Work instruction.
Give back a single figure: the number of lines in the entries below that contain "above".

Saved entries
..............................
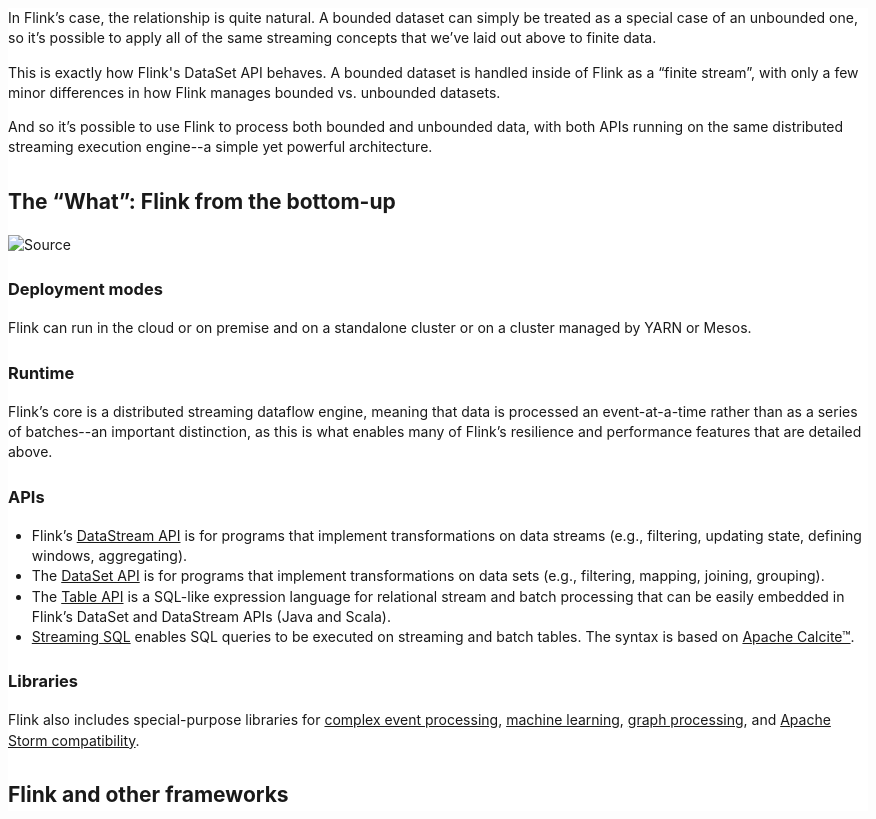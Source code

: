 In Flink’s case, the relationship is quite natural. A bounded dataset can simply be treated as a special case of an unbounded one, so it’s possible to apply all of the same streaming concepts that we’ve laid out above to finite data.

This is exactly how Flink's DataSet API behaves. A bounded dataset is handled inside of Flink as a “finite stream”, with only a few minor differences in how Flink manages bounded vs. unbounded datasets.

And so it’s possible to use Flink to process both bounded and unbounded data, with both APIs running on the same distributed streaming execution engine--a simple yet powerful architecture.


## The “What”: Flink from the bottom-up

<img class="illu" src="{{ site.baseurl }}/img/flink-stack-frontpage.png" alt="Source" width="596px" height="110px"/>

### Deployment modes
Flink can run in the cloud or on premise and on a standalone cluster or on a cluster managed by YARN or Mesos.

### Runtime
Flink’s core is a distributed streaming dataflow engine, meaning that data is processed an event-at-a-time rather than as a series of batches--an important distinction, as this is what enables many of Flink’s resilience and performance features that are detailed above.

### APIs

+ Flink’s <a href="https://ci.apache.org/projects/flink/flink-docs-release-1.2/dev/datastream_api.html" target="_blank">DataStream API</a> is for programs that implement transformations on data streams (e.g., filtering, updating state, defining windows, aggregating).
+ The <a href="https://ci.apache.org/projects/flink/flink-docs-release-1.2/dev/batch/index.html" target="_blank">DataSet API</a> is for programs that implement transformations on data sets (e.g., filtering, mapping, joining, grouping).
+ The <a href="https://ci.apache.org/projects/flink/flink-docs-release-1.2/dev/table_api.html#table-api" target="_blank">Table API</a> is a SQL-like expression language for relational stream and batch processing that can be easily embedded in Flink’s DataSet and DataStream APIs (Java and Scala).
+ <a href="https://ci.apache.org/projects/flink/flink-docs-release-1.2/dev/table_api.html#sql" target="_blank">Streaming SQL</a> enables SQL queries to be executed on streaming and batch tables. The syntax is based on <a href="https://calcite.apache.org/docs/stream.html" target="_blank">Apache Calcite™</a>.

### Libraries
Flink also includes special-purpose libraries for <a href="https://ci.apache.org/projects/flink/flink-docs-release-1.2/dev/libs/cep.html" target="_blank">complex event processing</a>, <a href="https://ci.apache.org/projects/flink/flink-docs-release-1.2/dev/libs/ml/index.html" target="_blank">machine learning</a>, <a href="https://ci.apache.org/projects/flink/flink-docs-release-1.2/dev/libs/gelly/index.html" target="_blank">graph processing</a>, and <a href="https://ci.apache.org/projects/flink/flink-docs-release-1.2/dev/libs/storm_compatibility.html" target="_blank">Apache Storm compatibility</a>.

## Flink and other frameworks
..............................
Response to this task.
2